In an answer in writing to a question on notice, it was disclosed that the minimum operating cash flow surplus for FT is in the order of $20 million, needed to fund necessary capital expenditure including outstanding TCFA obligations.
In 2010 the operating cash flow was $12 million negative. Bob refused to publicly disclose the cash flow deficit for 2011. He would only do it in camera. It is likely to be of similar magnitude to 2010, a far cry from what is needed.

The impact of these revelations cannot be overstated. FT is very close to insolvency.

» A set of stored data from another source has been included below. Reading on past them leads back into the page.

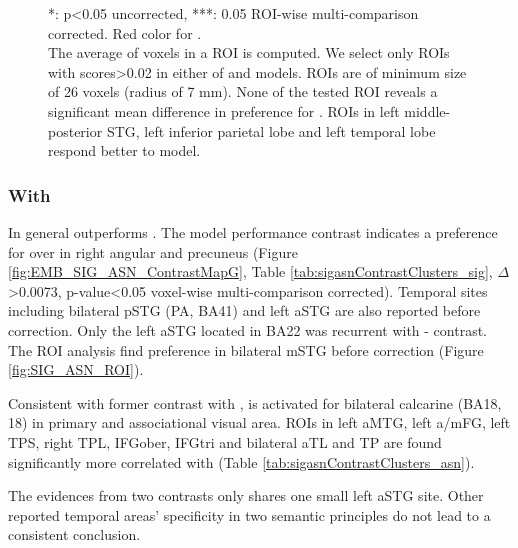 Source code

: \begin{figure}
    \centering
    \caption[- ROI Contrast, Group]{*: p<0.05 uncorrected, ***: 0.05 ROI-wise multi-comparison corrected. Red color for .\\ The average  of voxels in a ROI is computed. We select only ROIs with scores>0.02 in either of  and  models. ROIs are of minimum size of 26 voxels (radius of 7 mm). None of the tested ROI reveals a significant mean difference in preference for . ROIs in left middle-posterior STG, left inferior parietal lobe and left temporal lobe respond better to  model.} 
    \label{fig:SIM_ASN_ROI}
\end{figure}


\subsubsection{With }

In general  outperforms . The model performance contrast indicates a preference for  over  in right angular and precuneus (Figure \ref{fig:EMB_SIG_ASN_ContrastMapG}, Table \ref{tab:sigasnContrastClusters_sig}, \(\Delta\)>0.0073, p-value<0.05 voxel-wise multi-comparison corrected). Temporal sites including bilateral pSTG (PA, BA41) and left aSTG are also reported before correction. Only the left aSTG located in BA22 was recurrent with - contrast. The ROI analysis find  preference in bilateral mSTG before correction (Figure \ref{fig:SIG_ASN_ROI}).

Consistent with former contrast with ,  is activated for bilateral calcarine (BA18, 18) in primary and associational visual area. ROIs in left aMTG, left a/mFG, left TPS, right TPL, IFGober, IFGtri and bilateral aTL and TP are found significantly more correlated with  (Table \ref{tab:sigasnContrastClusters_asn}).

The evidences from two contrasts only shares one small left aSTG site. Other reported temporal areas' specificity in two semantic principles do not lead to a consistent conclusion.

Bob won’t have Hans anymore to support him. Hans has just done a Bartlett.
And then there was the disastrous confession from Bob that the value of FT’s trees had crashed ... yet again.

In Bob’s words:

“You might be aware that last year, for the first time, we underwent an external valuation ... they valued our forest estate last year at around $300 million. We got them in again this year to do a revaluation ... They have given us a valuation this year of $206 million, which is a reduction of about 31 per cent”.
I made a slightly facetious observation in my previous post, that the time will soon arrive when the unfunded superannuation liability will equal the value of the trees.

Well that time is nigh.
What is owing in regard to unfunded superannuation is barely covered by the tree value.

All FT’s equity has vanished.

Sixteen years ago FT was entrusted with the care of the State’s forests. After spending over $450 million on new assets and plantations, half of which has been provided by the Feds, the trees are only worth $206 million. Details of this magnificent achievement are being forwarded to the Guinness Book of Records.

FT might survive in the short term, but it is highly unlikely that it can service its liabilities in the medium term without major reform.